Heard Any Good Jokes Lately? Seriously…

timeI’ve got to keep this one short, Modern Philosophers, because I’m on a deadline.

We tape three episodes of The Nite Show With Danny Cashman on Wednesday, and I need to crank out some monologue jokes over the next two nights.  Usually, Danny gives us more time to write the funny, but he didn’t get us the topic lists until this morning.

Nothing like a race against the clock to make a guy feel really hilarious, am I right?

Actually, I usually work much better under pressure.  I was definitely annoyed this morning at the late email from the show’s host because I’d had a pretty boring weekend, and could’ve put in long hours trying to make him sound like the funniest guy on TV.

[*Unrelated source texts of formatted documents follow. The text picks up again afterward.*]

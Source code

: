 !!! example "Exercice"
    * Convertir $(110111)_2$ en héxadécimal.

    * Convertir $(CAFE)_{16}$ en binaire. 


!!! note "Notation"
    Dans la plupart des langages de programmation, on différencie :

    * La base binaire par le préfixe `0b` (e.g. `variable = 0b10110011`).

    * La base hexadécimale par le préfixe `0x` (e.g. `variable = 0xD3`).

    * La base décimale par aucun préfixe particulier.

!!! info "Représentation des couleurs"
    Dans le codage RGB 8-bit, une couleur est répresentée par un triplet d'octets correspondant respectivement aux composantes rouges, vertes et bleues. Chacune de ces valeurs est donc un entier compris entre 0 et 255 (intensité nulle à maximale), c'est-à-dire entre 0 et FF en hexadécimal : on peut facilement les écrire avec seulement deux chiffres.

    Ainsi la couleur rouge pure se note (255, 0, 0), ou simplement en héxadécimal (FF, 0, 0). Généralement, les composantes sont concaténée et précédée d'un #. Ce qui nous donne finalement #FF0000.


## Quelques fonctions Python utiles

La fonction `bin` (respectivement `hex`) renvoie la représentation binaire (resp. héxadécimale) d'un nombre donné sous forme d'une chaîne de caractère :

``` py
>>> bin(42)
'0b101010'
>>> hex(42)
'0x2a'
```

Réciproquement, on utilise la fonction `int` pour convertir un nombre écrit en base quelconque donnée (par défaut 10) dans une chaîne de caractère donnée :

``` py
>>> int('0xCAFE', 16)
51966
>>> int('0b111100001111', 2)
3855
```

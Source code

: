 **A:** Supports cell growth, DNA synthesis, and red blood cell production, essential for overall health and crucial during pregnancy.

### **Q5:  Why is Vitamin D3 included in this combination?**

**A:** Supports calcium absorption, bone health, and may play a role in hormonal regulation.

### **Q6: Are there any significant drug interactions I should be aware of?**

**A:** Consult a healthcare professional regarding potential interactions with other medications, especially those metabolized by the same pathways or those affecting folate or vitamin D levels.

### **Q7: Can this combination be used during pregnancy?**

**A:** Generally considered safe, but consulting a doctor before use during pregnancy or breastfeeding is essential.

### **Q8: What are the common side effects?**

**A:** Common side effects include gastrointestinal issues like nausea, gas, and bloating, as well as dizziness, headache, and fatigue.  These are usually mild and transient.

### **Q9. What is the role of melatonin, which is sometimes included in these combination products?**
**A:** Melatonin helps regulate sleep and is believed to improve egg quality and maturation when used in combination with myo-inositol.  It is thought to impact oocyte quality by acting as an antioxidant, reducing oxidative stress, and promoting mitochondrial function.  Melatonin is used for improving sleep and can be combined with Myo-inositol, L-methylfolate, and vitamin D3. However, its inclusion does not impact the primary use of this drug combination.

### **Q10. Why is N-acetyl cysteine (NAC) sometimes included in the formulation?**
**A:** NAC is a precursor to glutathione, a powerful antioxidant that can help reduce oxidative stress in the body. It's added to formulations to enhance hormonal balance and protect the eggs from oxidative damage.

Now he’s just going to have to settle for mildly amusing unless, of course, the Snapple kicks in and inspiration hits.  I plan to watch The Walking Dead with dinner, and that show always tickles my funny bone, so there’s hope.

Truth be told, I’ve been jotting down snippets of jokes all day, and I hope to be able to turn all my scribbled notes into something worthy of late night television.  Of course, that magic process will have to wait until I heat up some leftover pizza (the fuel of writing champions!) and get in some quality Zombie time.  Even Modern Philosophers need to unwind a little from the work day before they shift gears and churn out the hilarity.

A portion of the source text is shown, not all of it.